Domain sharding now hurts performance. With HTTP/2, all assets should come from the same origin. Multiple origins require multiple connections, and each HTTP/2 connection has overhead: TCP handshake, TLS negotiation, and the HTTP/2 settings exchange. Where HTTP/1.1 made multiple connections valuable, HTTP/2 makes a single connection more efficient.

Sharding across subdomains today means the browser establishes multiple connections when one would serve all resources with better prioritization.

CSS sprites now cost more than they save. HTTP/2 handles many small requests efficiently because they share a connection without queuing behind each other. A sprite sheet that was one efficient request is now one large resource that the browser must download entirely before any icon renders. Individual SVG files can be requested in parallel and only the ones used on the current page need to be downloaded.

Concatenated bundles hurt cache efficiency. The original reason for concatenation was to minimize HTTP requests. Under HTTP/2, 30 small JavaScript modules load nearly as fast as one large concatenated file. But the 30 individual files can be cached independently. When you change one module, only that module’s cache is invalidated. With concatenation, every change invalidates the entire bundle.

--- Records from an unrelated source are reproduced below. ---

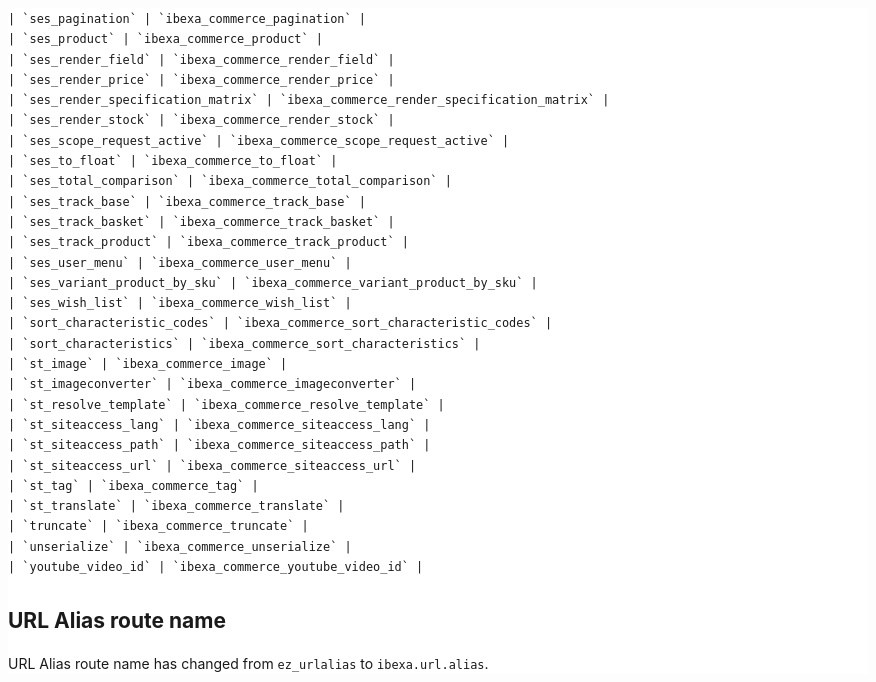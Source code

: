     | `ses_pagination` | `ibexa_commerce_pagination` |
    | `ses_product` | `ibexa_commerce_product` |
    | `ses_render_field` | `ibexa_commerce_render_field` |
    | `ses_render_price` | `ibexa_commerce_render_price` |
    | `ses_render_specification_matrix` | `ibexa_commerce_render_specification_matrix` |
    | `ses_render_stock` | `ibexa_commerce_render_stock` |
    | `ses_scope_request_active` | `ibexa_commerce_scope_request_active` |
    | `ses_to_float` | `ibexa_commerce_to_float` |
    | `ses_total_comparison` | `ibexa_commerce_total_comparison` |
    | `ses_track_base` | `ibexa_commerce_track_base` |
    | `ses_track_basket` | `ibexa_commerce_track_basket` |
    | `ses_track_product` | `ibexa_commerce_track_product` |
    | `ses_user_menu` | `ibexa_commerce_user_menu` |
    | `ses_variant_product_by_sku` | `ibexa_commerce_variant_product_by_sku` |
    | `ses_wish_list` | `ibexa_commerce_wish_list` |
    | `sort_characteristic_codes` | `ibexa_commerce_sort_characteristic_codes` |
    | `sort_characteristics` | `ibexa_commerce_sort_characteristics` |
    | `st_image` | `ibexa_commerce_image` |
    | `st_imageconverter` | `ibexa_commerce_imageconverter` |
    | `st_resolve_template` | `ibexa_commerce_resolve_template` |
    | `st_siteaccess_lang` | `ibexa_commerce_siteaccess_lang` |
    | `st_siteaccess_path` | `ibexa_commerce_siteaccess_path` |
    | `st_siteaccess_url` | `ibexa_commerce_siteaccess_url` |
    | `st_tag` | `ibexa_commerce_tag` |
    | `st_translate` | `ibexa_commerce_translate` |
    | `truncate` | `ibexa_commerce_truncate` |
    | `unserialize` | `ibexa_commerce_unserialize` |
    | `youtube_video_id` | `ibexa_commerce_youtube_video_id` |


## URL Alias route name
URL Alias route name has changed from `ez_urlalias` to `ibexa.url.alias`.
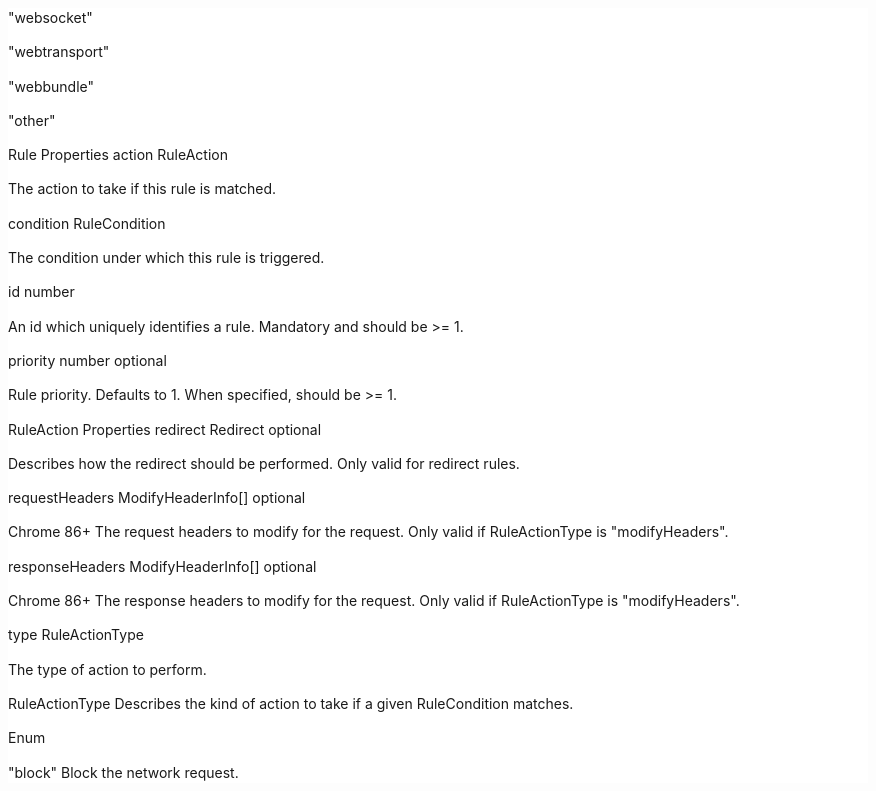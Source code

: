"websocket"

"webtransport"

"webbundle"

"other"

Rule
Properties
action
RuleAction

The action to take if this rule is matched.

condition
RuleCondition

The condition under which this rule is triggered.

id
number

An id which uniquely identifies a rule. Mandatory and should be >= 1.

priority
number optional

Rule priority. Defaults to 1. When specified, should be >= 1.

RuleAction
Properties
redirect
Redirect optional

Describes how the redirect should be performed. Only valid for redirect rules.

requestHeaders
ModifyHeaderInfo[] optional

Chrome 86+
The request headers to modify for the request. Only valid if RuleActionType is "modifyHeaders".

responseHeaders
ModifyHeaderInfo[] optional

Chrome 86+
The response headers to modify for the request. Only valid if RuleActionType is "modifyHeaders".

type
RuleActionType

The type of action to perform.

RuleActionType
Describes the kind of action to take if a given RuleCondition matches.

Enum

"block"
Block the network request.

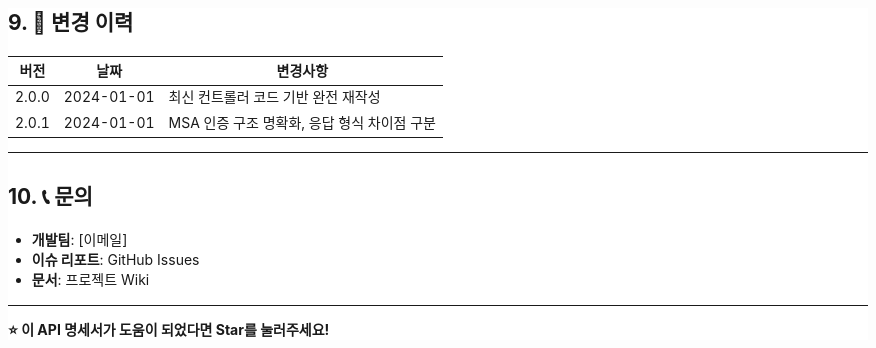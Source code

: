 
## 9. 📝 변경 이력

| 버전 | 날짜 | 변경사항 |
|------|------|----------|
| 2.0.0 | 2024-01-01 | 최신 컨트롤러 코드 기반 완전 재작성 |
| 2.0.1 | 2024-01-01 | MSA 인증 구조 명확화, 응답 형식 차이점 구분 |

---

## 10. 📞 문의

- **개발팀**: [이메일]
- **이슈 리포트**: GitHub Issues
- **문서**: 프로젝트 Wiki

---

**⭐ 이 API 명세서가 도움이 되었다면 Star를 눌러주세요!**
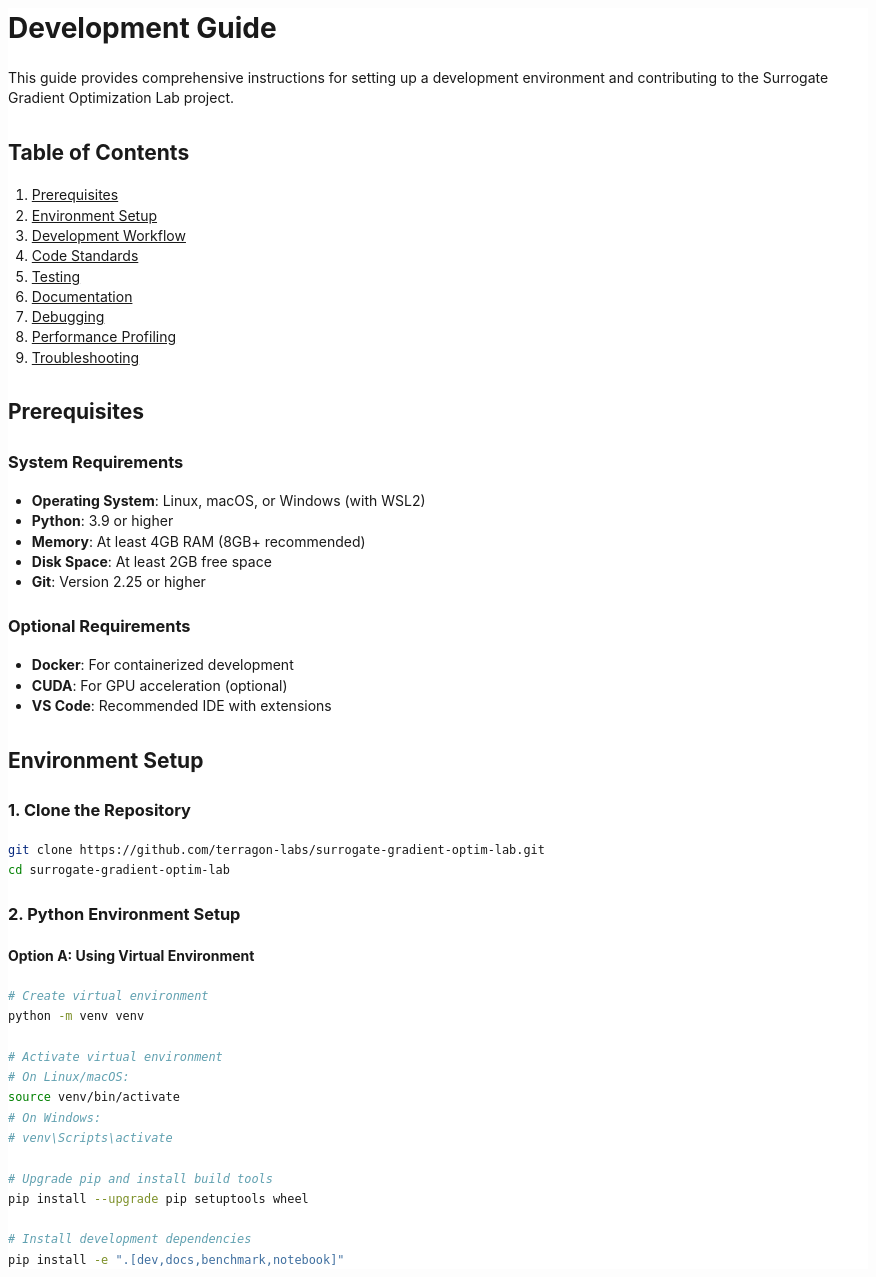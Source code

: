 # Development Guide

This guide provides comprehensive instructions for setting up a development environment and contributing to the Surrogate Gradient Optimization Lab project.

## Table of Contents

1. [Prerequisites](#prerequisites)
2. [Environment Setup](#environment-setup)
3. [Development Workflow](#development-workflow)
4. [Code Standards](#code-standards)
5. [Testing](#testing)
6. [Documentation](#documentation)
7. [Debugging](#debugging)
8. [Performance Profiling](#performance-profiling)
9. [Troubleshooting](#troubleshooting)

## Prerequisites

### System Requirements

- **Operating System**: Linux, macOS, or Windows (with WSL2)
- **Python**: 3.9 or higher
- **Memory**: At least 4GB RAM (8GB+ recommended)
- **Disk Space**: At least 2GB free space
- **Git**: Version 2.25 or higher

### Optional Requirements

- **Docker**: For containerized development
- **CUDA**: For GPU acceleration (optional)
- **VS Code**: Recommended IDE with extensions

## Environment Setup

### 1. Clone the Repository

```bash
git clone https://github.com/terragon-labs/surrogate-gradient-optim-lab.git
cd surrogate-gradient-optim-lab
```

### 2. Python Environment Setup

#### Option A: Using Virtual Environment

```bash
# Create virtual environment
python -m venv venv

# Activate virtual environment
# On Linux/macOS:
source venv/bin/activate
# On Windows:
# venv\Scripts\activate

# Upgrade pip and install build tools
pip install --upgrade pip setuptools wheel

# Install development dependencies
pip install -e ".[dev,docs,benchmark,notebook]"
```
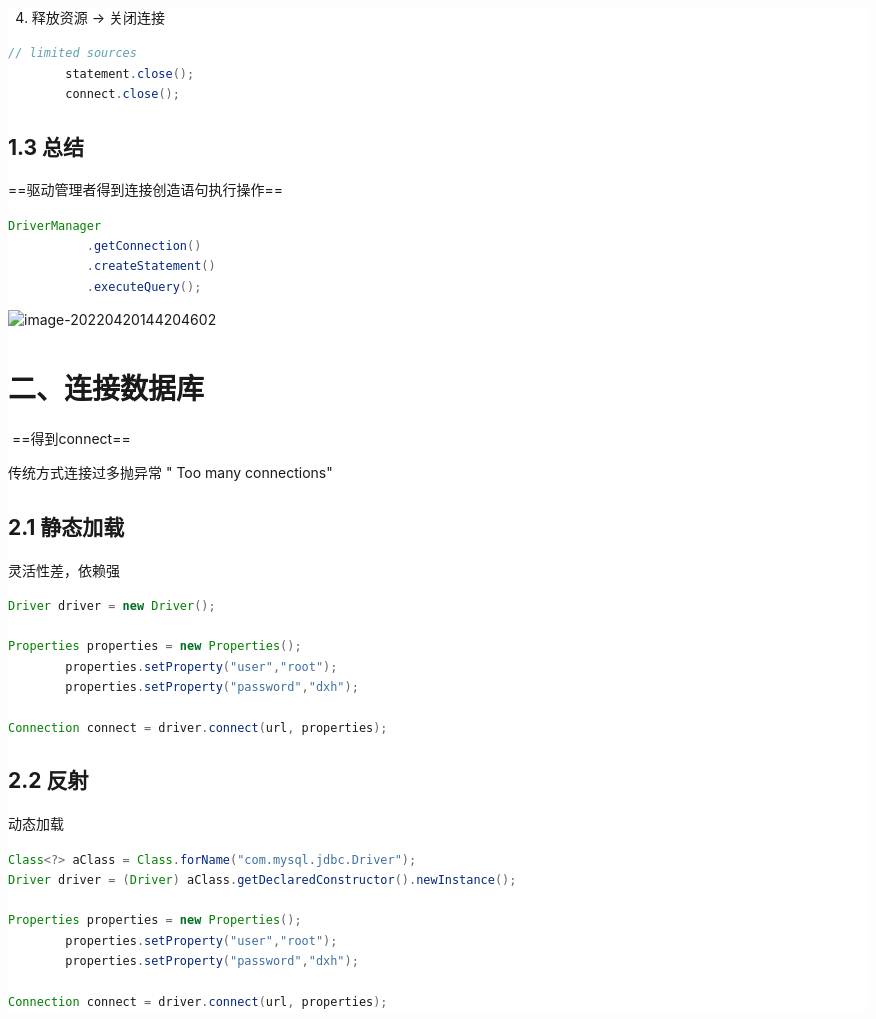 

4) 释放资源 -> 关闭连接

```java
// limited sources
        statement.close();
        connect.close();
```

   ## 1.3 总结        

   ==驱动管理者得到连接创造语句执行操作==

```java
DriverManager
           .getConnection()
           .createStatement()
           .executeQuery();

```



![image-20220420144204602](C:\Users\Administrator\AppData\Roaming\Typora\typora-user-images\image-20220420144204602.png)



# 二、连接数据库

​                                                 ==得到connect==

传统方式连接过多抛异常 " Too many connections"

## 2.1 静态加载

灵活性差，依赖强

```java
Driver driver = new Driver();

Properties properties = new Properties();
        properties.setProperty("user","root"); 
        properties.setProperty("password","dxh"); 

Connection connect = driver.connect(url, properties);
```



## 2.2 反射

动态加载

```java
Class<?> aClass = Class.forName("com.mysql.jdbc.Driver");
Driver driver = (Driver) aClass.getDeclaredConstructor().newInstance();

Properties properties = new Properties();
        properties.setProperty("user","root"); 
        properties.setProperty("password","dxh"); 

Connection connect = driver.connect(url, properties);
```
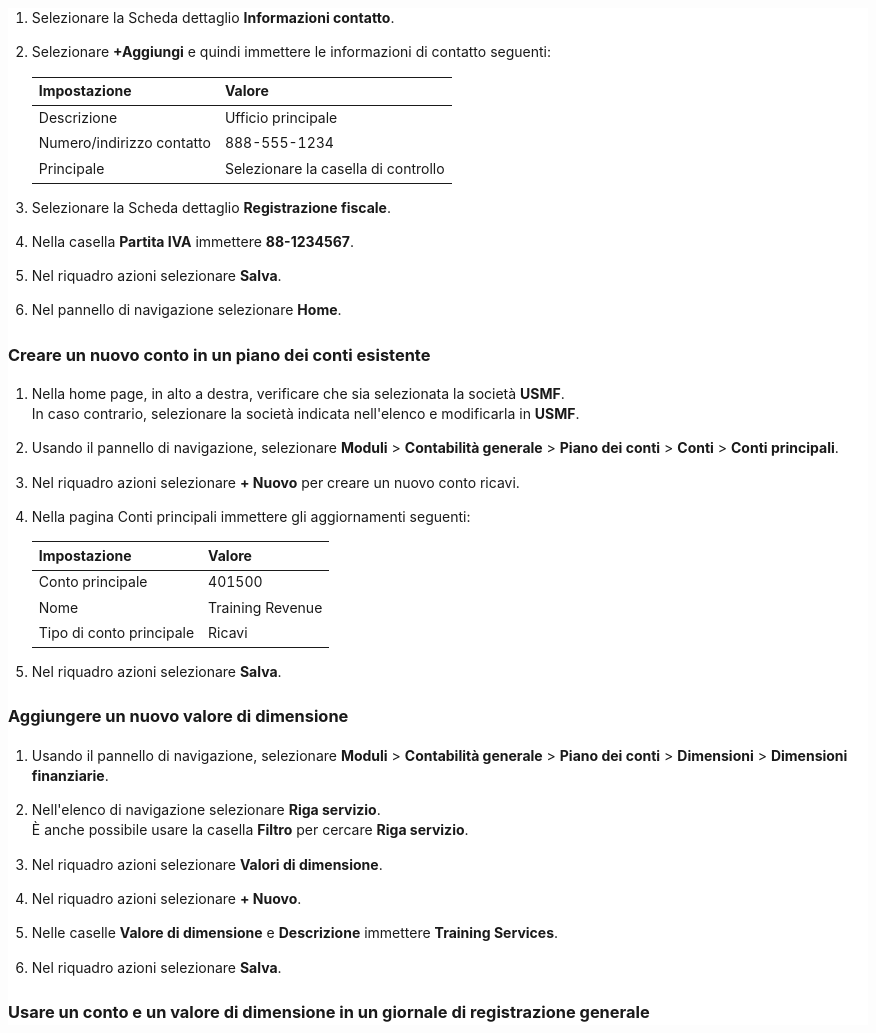 1. Selezionare la Scheda dettaglio **Informazioni contatto**.

1. Selezionare **+Aggiungi** e quindi immettere le informazioni di contatto seguenti:

    | **Impostazione**| **Valore**|
    | :--- | :--- |
    | Descrizione| Ufficio principale|
    | Numero/indirizzo contatto| 888-555-1234|
    | Principale| Selezionare la casella di controllo |

1. Selezionare la Scheda dettaglio **Registrazione fiscale**.

1. Nella casella **Partita IVA** immettere **88-1234567**.

1. Nel riquadro azioni selezionare **Salva**.

1. Nel pannello di navigazione selezionare **Home**.

### Creare un nuovo conto in un piano dei conti esistente

1. Nella home page, in alto a destra, verificare che sia selezionata la società **USMF**.  
    In caso contrario, selezionare la società indicata nell'elenco e modificarla in **USMF**.

1. Usando il pannello di navigazione, selezionare **Moduli** > **Contabilità generale** > **Piano dei conti** > **Conti** > **Conti principali**.

1. Nel riquadro azioni selezionare **+ Nuovo** per creare un nuovo conto ricavi.

1. Nella pagina Conti principali immettere gli aggiornamenti seguenti:

    | **Impostazione**| **Valore**|
    | :--- | :--- |
    | Conto principale| 401500|
    | Nome| Training Revenue|
    | Tipo di conto principale| Ricavi |

1. Nel riquadro azioni selezionare **Salva**.

### Aggiungere un nuovo valore di dimensione

1. Usando il pannello di navigazione, selezionare **Moduli** > **Contabilità generale** > **Piano dei conti** > **Dimensioni** > **Dimensioni finanziarie**.

1. Nell'elenco di navigazione selezionare **Riga servizio**.  
    È anche possibile usare la casella **Filtro** per cercare **Riga servizio**.

1. Nel riquadro azioni selezionare **Valori di dimensione**.

1. Nel riquadro azioni selezionare **+ Nuovo**.

1. Nelle caselle **Valore di dimensione** e **Descrizione** immettere **Training Services**.

1. Nel riquadro azioni selezionare **Salva**.

### Usare un conto e un valore di dimensione in un giornale di registrazione generale
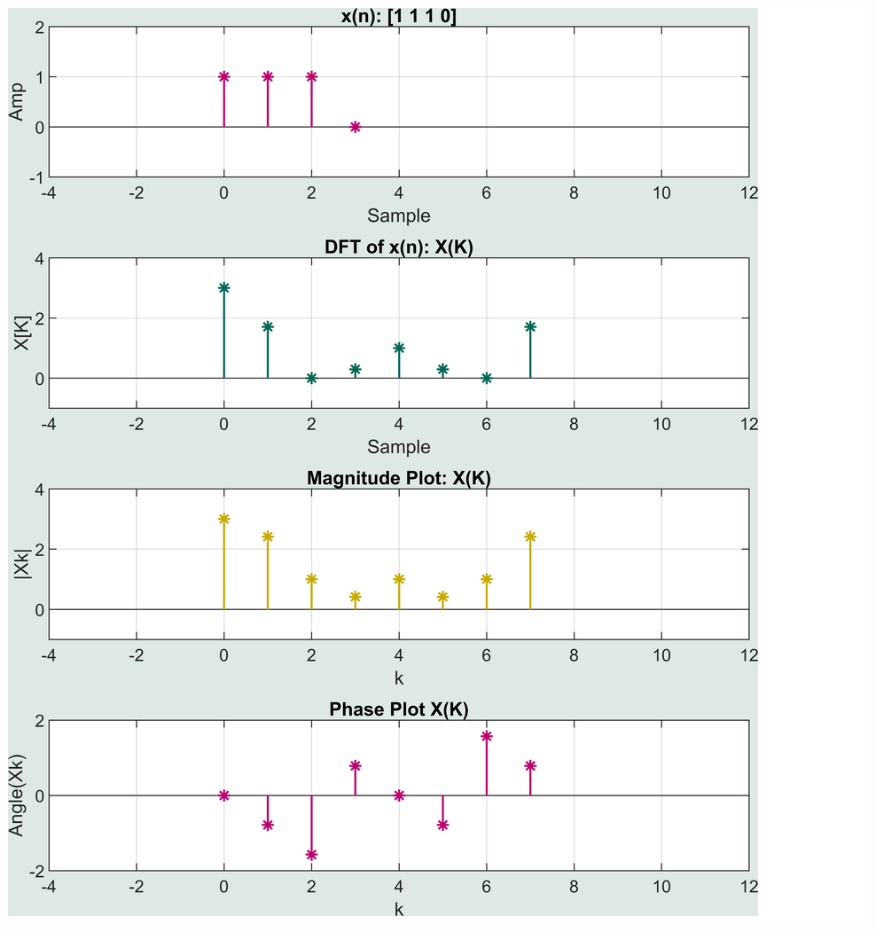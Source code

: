 <img width=750 src="https://github.com/SaiferGit/Digital-Signal-Processing-Codes/blob/main/Question%205/DFT.png">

This is one of the reasons Vite’s development server can serve unbundled ES modules efficiently: in development over HTTP/2, hundreds of individual module requests perform similarly to serving one large bundle.

Inlining base64 images inflates critical resources. A base64-encoded image in your CSS increases CSS file size and delays rendering of everything that depends on that CSS file. Under HTTP/2, the marginal cost of an extra image request is low enough that it is almost never worth paying the inlining cost.

Cookie-free domains fragment the connection. Serving assets from multiple origins forces multiple HTTP/2 connections. The cookie overhead that domain separation was designed to avoid is minor compared to the connection overhead of the separation itself.


What has replaced the old optimizations

The modern equivalents address the same performance concerns through different mechanisms:

Old optimizationModern replacementWhy it changed
Domain shardingSingle origin, HTTP/2HTTP/2 connection is more efficient than multiple HTTP/1.1 connections
CSS spritesInline SVG, icon fonts, HTTP/2 parallel requestsSmall requests are cheap; sprites prevent caching granularity
JS/CSS concatenationCode splitting with long-lived vendor chunksCache efficiency matters more than request count
Base64 inliningpreload link hints, fetchpriority="high"Control load priority without embedding in CSS
Cookie-free domainsPartitioned cookies, CDN configurationModern cookie scoping reduces cross-domain request overhead

The pattern is consistent: the old optimizations were workarounds for the 6-connection limit. The modern replacements assume multiplexing and optimize for what HTTP/2 actually costs: connection establishment, request priority signaling, and cache efficiency.


How to check if your site uses HTTP/2

Open Chrome DevTools, go to the Network tab, right-click the column headers, and enable the “Protocol” column. Reload the page. Each resource will show its protocol: h2 for HTTP/2, h3 for HTTP/3, or http/1.1 for the older protocol.

If any of your own resources show http/1.1 while others show h2, something in your infrastructure is not upgraded. Common causes: an old reverse proxy in front of your server, a CDN that does not have HTTP/2 enabled for your origin, or an older self-hosted server configuration.

If all resources show h2, the old workarounds above should be removed from your build process if they are still present. They are doing nothing useful and in several cases are actively reducing performance.


One thing that did not change

Request count is less important under HTTP/2, but response size still matters. Every byte downloaded costs bandwidth and parse time. The goal of reducing unnecessary requests shifted to reducing unnecessary bytes. Code splitting, tree shaking, image compression, and font subsetting are all about bytes, not request count, and they matter as much under HTTP/2 as they did under HTTP/1.1.

The optimizations that survived the HTTP/2 transition are the ones that were always about bytes. The ones that disappeared were the ones that were only about request count.